The 1.2-million-barrel-per-day pipeline, was once the nation’s largest, but a bank report from the company’s latest investor presentation shows steep drops in volume over the past few years as competing facilities siphon off the line’s demand.
Capline will be “idled as redundant pipeline capacity,” which also transfers crude supplies from Cushing, Oklahoma, to the rest of the country, becomes active in the coming years, Houston-based analysts at Tudor Pickering Holt & Co wrote in a note. The pipeline, once an irreplaceable artery for the American oil industry, will be shut down by 2021.
“We expect that new supply pipelines could impact Capline volumes, however, any decision regarding Capline operations will be made by its owners,” a spokesperson from Plains told Reuters via email on Thursday.
Plains owns a majority stake in the line, while Marathon Petroleum and British Petroleum hold minority stakes.
There are currently two pipelines (Seaway – 430,000 barrels a day, as well as Capline) bringing refined oil up from the Gulf to the Midwest. Demand for output from the refineries remains high, so prices for refined products remains high, even as prices for crude oil are low. The mismatch allows refiners large profit margins in the domestic oil game.

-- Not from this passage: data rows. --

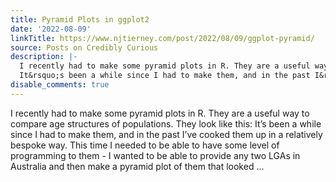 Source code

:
 ```yaml
---
title: Pyramid Plots in ggplot2
date: '2022-08-09'
linkTitle: https://www.njtierney.com/post/2022/08/09/ggplot-pyramid/
source: Posts on Credibly Curious
description: |-
  I recently had to make some pyramid plots in R. They are a useful way to compare age structures of populations. They look like this:
  It&rsquo;s been a while since I had to make them, and in the past I&rsquo;ve cooked them up in a relatively bespoke way. This time I needed to be able to have some level of programming to them - I wanted to be able to provide any two LGAs in Australia and then make a pyramid plot of them that looked ...
disable_comments: true
---
```

I recently had to make some pyramid plots in R. They are a useful way to compare age structures of populations. They look like this:
It&rsquo;s been a while since I had to make them, and in the past I&rsquo;ve cooked them up in a relatively bespoke way. This time I needed to be able to have some level of programming to them - I wanted to be able to provide any two LGAs in Australia and then make a pyramid plot of them that looked ... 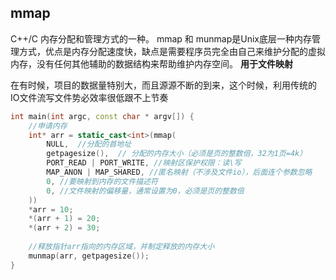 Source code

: ## mmap
C++/C 内存分配和管理方式的一种。
mmap 和 munmap是Unix底层一种内存管理方式，优点是内存分配速度快，缺点是需要程序员完全由自己来维护分配的虚拟内存，没有任何其他辅助的数据结构来帮助维护内存空间。
**用于文件映射**

在有时候，项目的数据量特别大，而且源源不断的到来，这个时候，利用传统的IO文件流写文件势必效率很低跟不上节奏

```C++
int main(int argc, const char * argv[]) {
    //申请内存
    int* arr = static_cast<int>(mmap(
    	NULL,  //分配的首地址
    	getpagesize(),	// 分配的内存大小（必须是页的整数倍，32为1页=4k）
    	PORT_READ | PORT_WRITE, //映射区保护权限：读\写
    	MAP_ANON | MAP_SHARED, //匿名映射（不涉及文件io），后面连个参数忽略
    	0, //要映射到内存的文件描述符
    	0, //文件映射的偏移量，通常设置为0，必须是页的整数倍
    ))
    *arr = 10;
    *(arr + 1) = 20;
    *(arr + 2) = 30;
    
    //释放指针arr指向的内存区域，并制定释放的内存大小
    munmap(arr, getpagesize());
}
``` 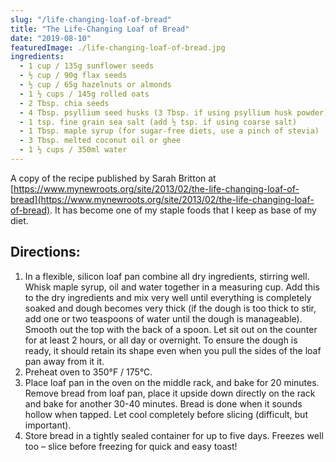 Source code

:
 ```yaml
---
slug: "/life-changing-loaf-of-bread"
title: "The Life-Changing Loaf of Bread"
date: "2019-08-10"
featuredImage: ./life-changing-loaf-of-bread.jpg
ingredients:
  - 1 cup / 135g sunflower seeds
  - ½ cup / 90g flax seeds
  - ½ cup / 65g hazelnuts or almonds
  - 1 ½ cups / 145g rolled oats
  - 2 Tbsp. chia seeds
  - 4 Tbsp. psyllium seed husks (3 Tbsp. if using psyllium husk powder)
  - 1 tsp. fine grain sea salt (add ½ tsp. if using coarse salt)
  - 1 Tbsp. maple syrup (for sugar-free diets, use a pinch of stevia)
  - 3 Tbsp. melted coconut oil or ghee
  - 1 ½ cups / 350ml water
---
```


A copy of the recipe published by Sarah Britton at [https://www.mynewroots.org/site/2013/02/the-life-changing-loaf-of-bread](https://www.mynewroots.org/site/2013/02/the-life-changing-loaf-of-bread). It has become one of my staple foods that I keep as base of my diet.

## Directions:
  1. In a flexible, silicon loaf pan combine all dry ingredients, stirring well. Whisk maple syrup, oil and water together in a measuring cup. Add this to the dry ingredients and mix very well until everything is completely soaked and dough becomes very thick (if the dough is too thick to stir, add one or two teaspoons of water until the dough is manageable). Smooth out the top with the back of a spoon. Let sit out on the counter for at least 2 hours, or all day or overnight. To ensure the dough is ready, it should retain its shape even when you pull the sides of the loaf pan away from it it.
  2. Preheat oven to 350°F / 175°C.
  3. Place loaf pan in the oven on the middle rack, and bake for 20 minutes. Remove bread from loaf pan, place it upside down directly on the rack and bake for another 30-40 minutes. Bread is done when it sounds hollow when tapped. Let cool completely before slicing (difficult, but important).
  4. Store bread in a tightly sealed container for up to five days. Freezes well too – slice before freezing for quick and easy toast!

Marathon has said in the past that it supports the reversal of Capline’s flow to bring heavy Canadian crude to Gulf refineries once the market turns bullish.
“It will probably be the latter part of this decade before that happens, but we have a great asset here that will be reversed someday,” CEO Gary Herminger said in an interview with Reuters after a quarterly earnings call last year.